## Work item
Scan the material below for lines with the word "https" and report how many there are, with nothing added.

## Data provided
════════════════
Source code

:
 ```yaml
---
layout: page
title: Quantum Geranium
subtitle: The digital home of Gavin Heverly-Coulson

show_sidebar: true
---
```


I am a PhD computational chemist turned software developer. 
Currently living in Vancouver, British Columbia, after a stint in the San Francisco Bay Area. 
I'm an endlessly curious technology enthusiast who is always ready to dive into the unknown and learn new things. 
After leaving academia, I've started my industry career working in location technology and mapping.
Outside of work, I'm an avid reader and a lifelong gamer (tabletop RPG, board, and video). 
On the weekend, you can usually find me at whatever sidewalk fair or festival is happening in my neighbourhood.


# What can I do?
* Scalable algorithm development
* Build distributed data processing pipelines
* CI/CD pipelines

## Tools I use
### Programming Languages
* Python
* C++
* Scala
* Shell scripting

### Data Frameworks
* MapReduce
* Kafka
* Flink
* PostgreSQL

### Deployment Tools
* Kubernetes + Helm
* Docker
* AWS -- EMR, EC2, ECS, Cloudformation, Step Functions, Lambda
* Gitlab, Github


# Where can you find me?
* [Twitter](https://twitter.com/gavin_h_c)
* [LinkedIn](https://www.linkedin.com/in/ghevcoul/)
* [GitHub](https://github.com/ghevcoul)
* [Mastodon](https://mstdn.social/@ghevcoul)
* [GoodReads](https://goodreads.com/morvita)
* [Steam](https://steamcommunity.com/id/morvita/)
════════════════
## Exercise result
6